God has revealed to us that He is Triune – three persons in one God. Sheed begins his analysis by explaining what we mean by nature and person. Most simply, a person has a nature, but a nature does not have a person. “Nature answers the question of what we are; person answers the question of who we are” (pg. 92). Everything has a nature, but not everything is a person. So, for example, you know the nature of a table – what makes it a table – but you would not ask a table who it is. Similarly, our nature is the source of what makes us a person and is the source of our actions, but our nature does not perform actions; we perform actions. So, there is a distinction between what we are (nature) and who we are (person).

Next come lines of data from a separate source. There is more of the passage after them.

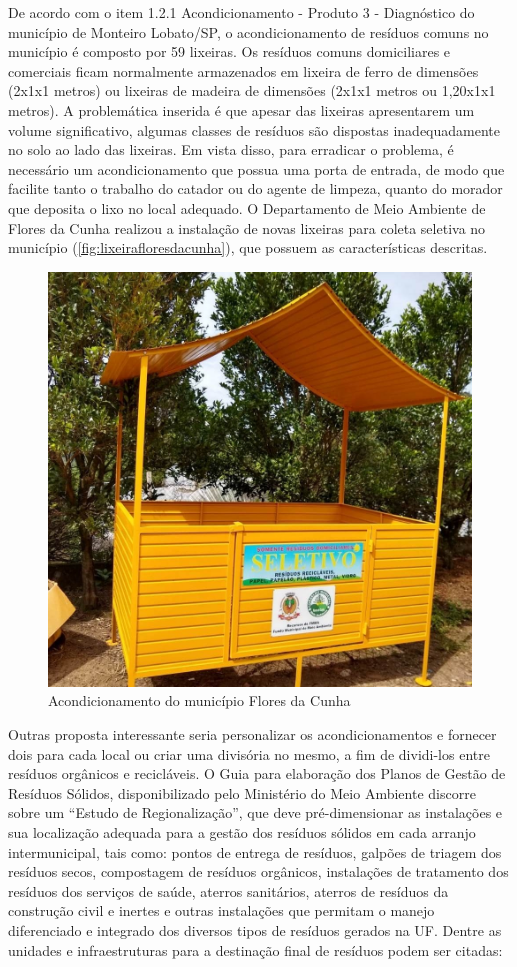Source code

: De acordo com o item 1.2.1 Acondicionamento - Produto 3 - Diagnóstico do município de Monteiro Lobato/SP, o acondicionamento de resíduos comuns no município é composto por 59 lixeiras. Os resíduos comuns domiciliares e comerciais ficam normalmente armazenados em lixeira de ferro de dimensões (2x1x1 metros) ou lixeiras de madeira de dimensões (2x1x1 metros ou 1,20x1x1 metros). A problemática inserida é que apesar das lixeiras apresentarem um volume significativo, algumas classes de resíduos são dispostas inadequadamente no solo ao lado das lixeiras. Em vista disso, para erradicar o problema, é necessário um acondicionamento que possua uma porta de entrada, de modo que facilite tanto o trabalho do catador ou do agente de limpeza, quanto do morador que deposita o lixo no local adequado. O Departamento de Meio Ambiente de Flores da Cunha realizou a instalação de novas lixeiras para coleta seletiva no município (\autoref{fig:lixeirafloresdacunha}), que possuem as características descritas.   

\begin{figure}[h]
	\centering
	\includegraphics[width=0.5\linewidth]{produtos/prodquatro/lixeira_floresdacunha}
	\caption{Acondicionamento do município Flores da Cunha}
	\label{fig:lixeirafloresdacunha}
\end{figure}

Outras proposta interessante seria personalizar os acondicionamentos e fornecer dois para cada local ou criar uma divisória no mesmo, a fim de dividi-los entre resíduos orgânicos e recicláveis.
O Guia para elaboração dos Planos de Gestão de Resíduos Sólidos, disponibilizado pelo Ministério do Meio Ambiente discorre sobre um “Estudo de Regionalização”, que deve pré-dimensionar as instalações e sua localização adequada para a gestão dos resíduos sólidos em cada arranjo intermunicipal, tais como: pontos de entrega de resíduos, galpões de triagem dos resíduos secos, compostagem de resíduos orgânicos, instalações de tratamento dos resíduos dos serviços de saúde, aterros sanitários, aterros de resíduos da construção civil e inertes e outras instalações que permitam o manejo diferenciado e integrado dos diversos tipos de resíduos gerados na UF. Dentre as unidades e infraestruturas para a destinação final de resíduos podem ser citadas: 


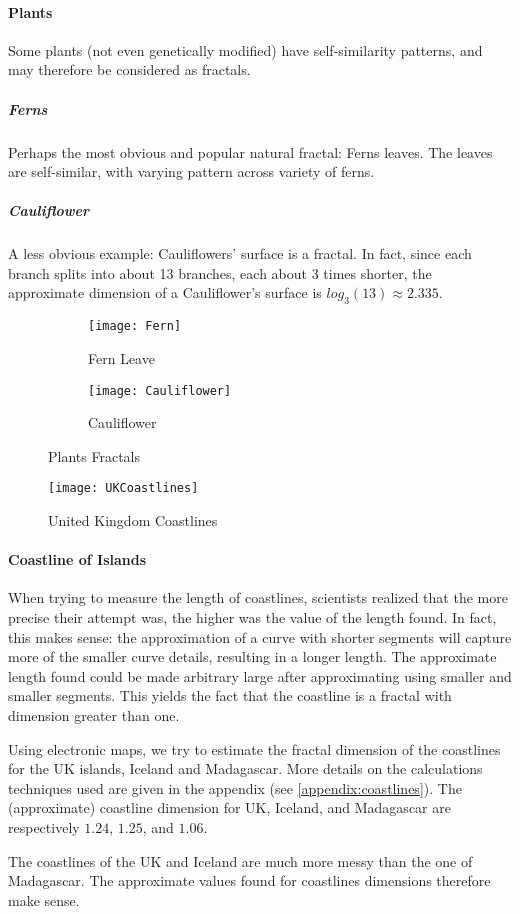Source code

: \paragraph{Plants}
Some plants (not even genetically modified) have self-similarity patterns, and may therefore be considered as fractals.


\subparagraph{Ferns}
Perhaps the most obvious and popular natural fractal: Ferns leaves.
The leaves are self-similar, with varying pattern across variety of ferns.

\subparagraph{Cauliflower}
A less obvious example: Cauliflowers' surface is a fractal.
In fact, since each branch splits into about 13 branches, each about 3 times shorter, the approximate dimension of a Cauliflower's surface is $log_3(13) \approx 2.335$.

\begin{figure}[!h]
	\centering
	\begin{subfigure}{.49\textwidth}
		\texttt{[image: Fern]}
		\centering
		\captionsetup{justification=centering}
		\caption{Fern Leave}
		\label{fig:fern}
	\end{subfigure}
	\begin{subfigure}{.49\textwidth}
		\texttt{[image: Cauliflower]}
		\centering
		\captionsetup{justification=centering}
		\caption{Cauliflower}
		\label{fig:cauliflower}
	\end{subfigure}
	\caption{Plants Fractals}
	\label{fig:plantsFractals}
\end{figure}


\begin{wrapfigure}{r}{5.75cm}
	\texttt{[image: UKCoastlines]}
	\centering
	\caption{United Kingdom Coastlines}
	\label{fig:UKCoastlines}
\end{wrapfigure}
\paragraph{Coastline of Islands}
When trying to measure the length of coastlines, scientists realized that the more precise their attempt was, the higher was the value of the length found.
In fact, this makes sense: the approximation of a curve with shorter segments will capture more of the smaller curve details, resulting in a longer length.
The approximate length found could be made arbitrary large after approximating using smaller and smaller segments.
This yields the fact that the coastline is a fractal with dimension greater than one.

Using electronic maps, we try to estimate the fractal dimension of the coastlines for the UK islands, Iceland and Madagascar.
More details on the calculations techniques used are given in the appendix (see \ref{appendix:coastlines}).
The (approximate) coastline dimension for UK, Iceland, and Madagascar are respectively $1.24$, $1.25$, and $1.06$.

The coastlines of the UK and Iceland are much more messy than the one of Madagascar.
The approximate values found for coastlines dimensions therefore make sense.
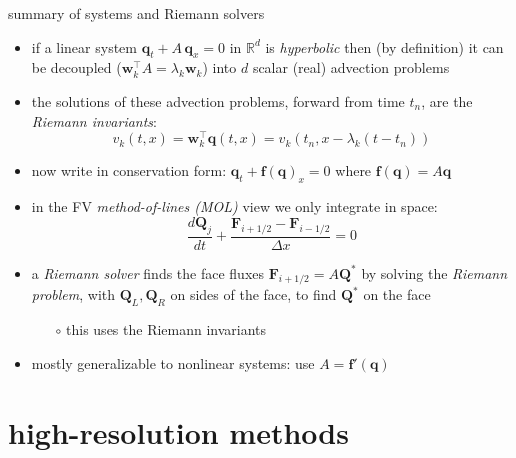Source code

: \documentclass[10pt,hyperref,dvipsnames]{beamer}
\newcommand{\bbf}{\mathbf{f}}
\newcommand{\bq}{\mathbf{q}}
\newcommand{\bw}{\mathbf{w}}
\newcommand{\bF}{\mathbf{F}}
\newcommand{\bQ}{\mathbf{Q}}
\newcommand{\RR}{\mathbb{R}}
\begin{document}
\begin{frame}{summary of systems and Riemann solvers}

\begin{itemize}
\item if a linear system $\bq_t + A\, \bq_x=0$ in $\RR^d$ is \alert{\emph{hyperbolic}} then (by definition) it can be decoupled ($\bw_k^\top A = \lambda_k \bw_k$) into $d$ scalar (real) advection problems
\item the solutions of these advection problems, forward from time $t_n$, are the \alert{\emph{Riemann invariants}}:
    $$v_k(t,x) = \bw_k^\top \bq(t,x) = v_k(t_n,x-\lambda_k (t-t_n))$$
\item now write in conservation form: $\bq_t + \bbf(\bq)_x=0$ where $\bbf(\bq) = A\bq$
\item in the FV \alert{\emph{method-of-lines (MOL)}} view we only integrate in space:
    $$\frac{d\bQ_j}{dt} + \frac{\bF_{i+1/2} - \bF_{i-1/2}}{\Delta x} = 0$$
\item a \alert{\emph{Riemann solver}} finds the face fluxes $\bF_{i+1/2}=A \bQ^*$ by solving the \emph{Riemann problem}, with $\bQ_L,\bQ_R$ on sides of the face, to find $\bQ^*$ on the face
    \begin{itemize}
    \item[$\circ$] this uses the Riemann invariants
    \end{itemize}
\item mostly generalizable to nonlinear systems: use $A=\bbf'(\bq)$
\end{itemize}
\end{frame}


\section{high-resolution methods}
\end{document}

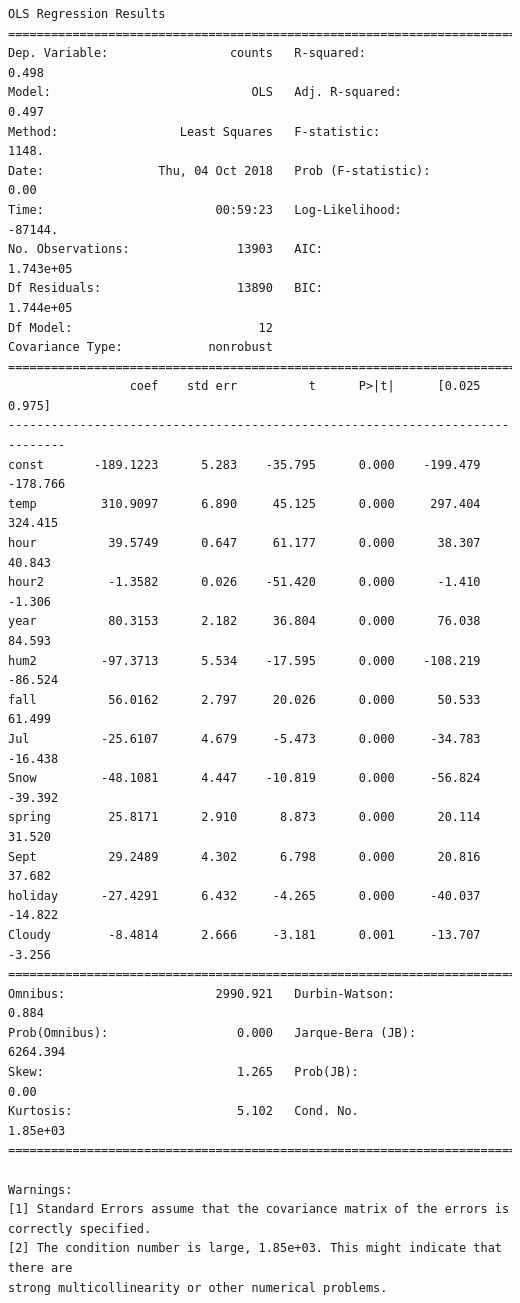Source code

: \documentclass[11pt]{article}
\begin{document}
    \begin{Verbatim}[commandchars=\\\{\}]
                            OLS Regression Results                            
==============================================================================
Dep. Variable:                 counts   R-squared:                       0.498
Model:                            OLS   Adj. R-squared:                  0.497
Method:                 Least Squares   F-statistic:                     1148.
Date:                Thu, 04 Oct 2018   Prob (F-statistic):               0.00
Time:                        00:59:23   Log-Likelihood:                -87144.
No. Observations:               13903   AIC:                         1.743e+05
Df Residuals:                   13890   BIC:                         1.744e+05
Df Model:                          12                                         
Covariance Type:            nonrobust                                         
==============================================================================
                 coef    std err          t      P>|t|      [0.025      0.975]
------------------------------------------------------------------------------
const       -189.1223      5.283    -35.795      0.000    -199.479    -178.766
temp         310.9097      6.890     45.125      0.000     297.404     324.415
hour          39.5749      0.647     61.177      0.000      38.307      40.843
hour2         -1.3582      0.026    -51.420      0.000      -1.410      -1.306
year          80.3153      2.182     36.804      0.000      76.038      84.593
hum2         -97.3713      5.534    -17.595      0.000    -108.219     -86.524
fall          56.0162      2.797     20.026      0.000      50.533      61.499
Jul          -25.6107      4.679     -5.473      0.000     -34.783     -16.438
Snow         -48.1081      4.447    -10.819      0.000     -56.824     -39.392
spring        25.8171      2.910      8.873      0.000      20.114      31.520
Sept          29.2489      4.302      6.798      0.000      20.816      37.682
holiday      -27.4291      6.432     -4.265      0.000     -40.037     -14.822
Cloudy        -8.4814      2.666     -3.181      0.001     -13.707      -3.256
==============================================================================
Omnibus:                     2990.921   Durbin-Watson:                   0.884
Prob(Omnibus):                  0.000   Jarque-Bera (JB):             6264.394
Skew:                           1.265   Prob(JB):                         0.00
Kurtosis:                       5.102   Cond. No.                     1.85e+03
==============================================================================

Warnings:
[1] Standard Errors assume that the covariance matrix of the errors is correctly specified.
[2] The condition number is large, 1.85e+03. This might indicate that there are
strong multicollinearity or other numerical problems.

    \end{Verbatim}
\end{document}
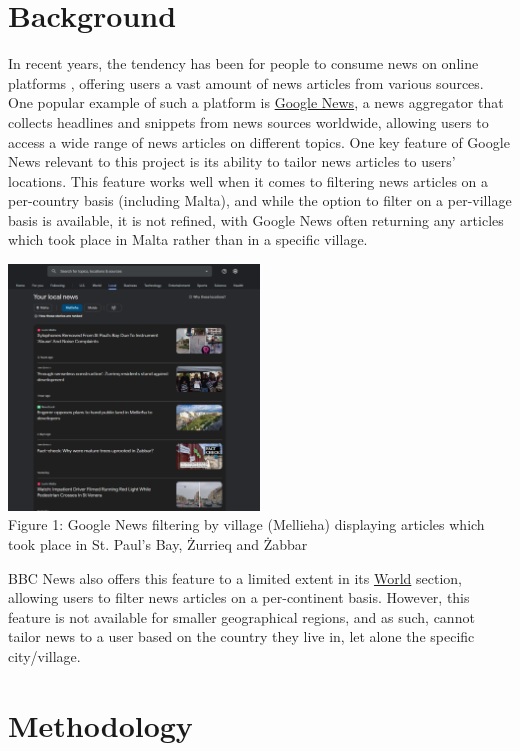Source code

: \documentclass[a4paper, oneside, 11pt]{article}
\begin{document}
\begin{multicols*}{2}
  \section{Background}
  In recent years, the tendency has been for people to consume news on online platforms \cite{bennett2008digital} \cite{ripolles2012beyond}, offering users a vast amount of news articles from various sources. One popular example of such a platform is \href{https://news.google.com/}{Google News}, a news aggregator that collects headlines and snippets from news sources worldwide, allowing users to access a wide range of news articles on different topics. One key feature of Google News relevant to this project is its ability to tailor news articles to users' locations. This feature works well when it comes to filtering news articles on a per-country basis (including Malta), and while the option to filter on a per-village basis is available, it is not refined, with Google News often returning any articles which took place in Malta rather than in a specific village.

  \begin{center}
    \includegraphics[width=0.5\textwidth]{./figures/googlenewsmellieha.png} \\
    Figure 1: Google News filtering by village (Mellieha) displaying articles which took place in St. Paul's Bay, Żurrieq and Żabbar
  \end{center}


  BBC News also offers this feature to a limited extent in its \href{https://www.bbc.com/news/world}{World} section, allowing users to filter news articles on a per-continent basis. However, this feature is not available for smaller geographical regions, and as such, cannot tailor news to a user based on the country they live in, let alone the specific city/village.


  \section{Methodology}

\end{multicols*}
\end{document}

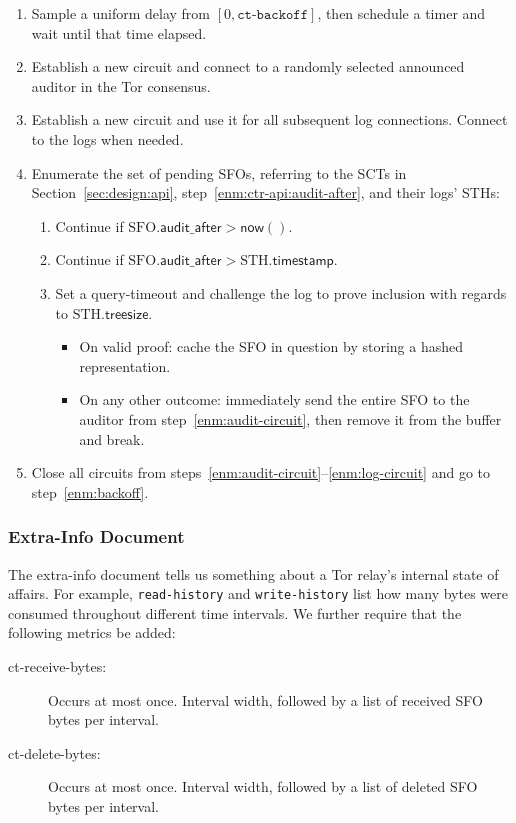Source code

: \begin{enumerate}
	\item\label{enm:backoff} Sample a uniform delay from
			$[0, \texttt{ct-backoff}]$,
		then schedule a timer and wait until that time elapsed.
	\item\label{enm:audit-circuit} Establish a new circuit and connect to a
		randomly selected announced auditor in the Tor consensus.
	\item\label{enm:log-circuit} Establish a new circuit and use it for all
		subsequent log connections.  Connect to the logs when needed.
	\item\label{enm:audit-loop} Enumerate the set of pending SFOs, referring to
		the SCTs in Section~\ref{sec:design:api},
		step~\ref{enm:ctr-api:audit-after}, and their logs' STHs:
		\begin{enumerate}
			\item\label{enm:audit-loop:wait-sct} Continue if
				$\textrm{SFO}.\mathsf{audit\_after} > \mathsf{now}()$.
			\item\label{enm:audit-loop:wait-sth} Continue if
				$\textrm{SFO}.\mathsf{audit\_after} >
				\textrm{STH}.\mathsf{timestamp}$.
			\item\label{enm:audit-loop:challenge} Set a query-timeout and
				challenge the log to prove inclusion with regards to
				$\textrm{STH}.\mathsf{treesize}$.
				\begin{itemize}
					\item\label{enm:audit-loop:challenge:success} On valid
						proof: cache the SFO in question by storing a hashed
						representation.
					\item\label{enm:audit-loop:challenge:fail} On any other
						outcome: immediately send the entire SFO to the auditor
						from step~\ref{enm:audit-circuit}, then remove it from
						the buffer and break.
				\end{itemize}
		\end{enumerate}
	\item\label{enm:teardown} Close all circuits from
		steps~\ref{enm:audit-circuit}--\ref{enm:log-circuit} and go to
		step~\ref{enm:backoff}.
\end{enumerate}

\subsubsection{Extra-Info Document}
The extra-info document tells us something about a Tor relay's internal state of
affairs.  For example, \texttt{read-history} and \texttt{write-history} list how
many bytes were consumed throughout different time intervals.  We further
require that the following metrics be added:
\begin{description}
	\item[ct-receive-bytes:] Occurs at most once.  Interval width, followed by a
		list of received SFO bytes per interval.
	\item[ct-delete-bytes:] Occurs at most once.  Interval width, followed by a
		list of deleted SFO bytes per interval.
\end{description}

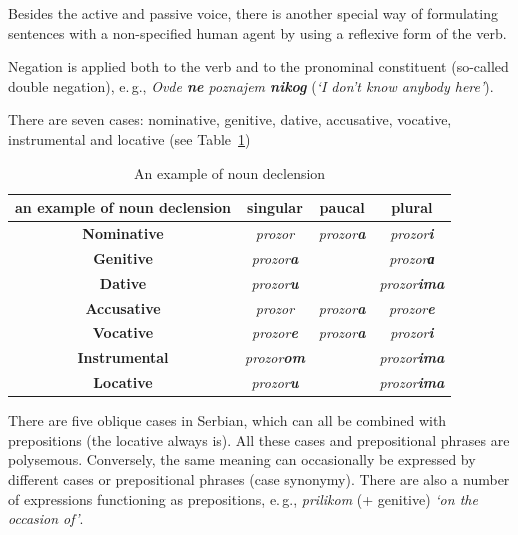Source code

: \begin{multicols}{2}
Besides the active and passive voice, there is another special way of formulating sentences with a non-specified human agent by using a reflexive form of the verb. 

Negation is applied both to the verb and to the pronominal constituent (so-called double negation), e.\,g., \textit{Ovde \textbf{ne} poznajem \textbf{nikog}} (\textit{‘I don’t know anybody here’}).

There are seven cases: nominative, genitive, dative, accusative, vocative, instrumental and locative (see Table~\ref{declension}) 

\begin{table}[ht]
\begin{center}
\begin{tabular}{|c|c|c|c|}
\hline
{\textbf{an example of noun declension}} & {\textbf{singular}} & {\textbf{paucal}} & {\textbf{plural}} \\
\hline
{\textbf{Nominative}} & \textit{prozor} & \textit{prozor\textbf{a}} & \textit{prozor\textbf{i}} \\
\hline
{\textbf{Genitive}} & \textit{prozor\textbf{a}} & & \textit{prozor\textbf{а}} \\
\hline
{\textbf{Dative}} & \textit{prozor\textbf{u}} & & \textit{prozor\textbf{ima}} \\
\hline
{\textbf{Accusative}} & \textit{prozor} & \textit{prozor\textbf{a}} & \textit{prozor\textbf{e}} \\
\hline
{\textbf{Vocative}} & \textit{prozor\textbf{e}} & \textit{prozor\textbf{a}} & \textit{prozor\textbf{i}} \\
\hline
{\textbf{Instrumental}} & \textit{prozor\textbf{om}} & & \textit{prozor\textbf{ima}} \\
\hline
{\textbf{Locative}} & \textit{prozor\textbf{u}} & & \textit{prozor\textbf{ima}} \\
\hline
\end{tabular}
\end{center}
\caption{An example of noun declension}
\label{declension} 
\end{table}

There are five oblique cases in Serbian, which can all be combined with prepositions (the locative always is). All these cases and prepositional phrases are polysemous. Conversely, the same meaning can occasionally be expressed by different cases or prepositional phrases (case synonymy). There are also a number of expressions functioning as prepositions, e.\,g., \textit{prilikom} (+ genitive) \textit{‘on the occasion of’}.


\end{multicols}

Our human natures are finite, but God’s divine nature is infinite and possessed by three distinct persons. They do not share their infinite nature since sharing implies division. Rather each person of the Trinity possesses the divine infinite nature wholly within His own distinct self. “The Father possesses the whole nature of God as His Own, the Son possesses the whole nature of God as His Own, the Holy Spirit possesses the whole nature of God as His own” (pg. 97). Since nature tells us what something is, then each member of the Trinity is fully God in His own distinct personhood. So, why do we call them one God instead of three gods? Think of three men. The first man cannot think with the second man’s mind. The second man cannot feel with the third man’s heart. While they have similar human natures – what makes them human – there are differences in their persons that make them each unique to themselves. The three persons in God, however, each fully possess the identical same divine nature and can, therefore, each do all the things that have to do with being God.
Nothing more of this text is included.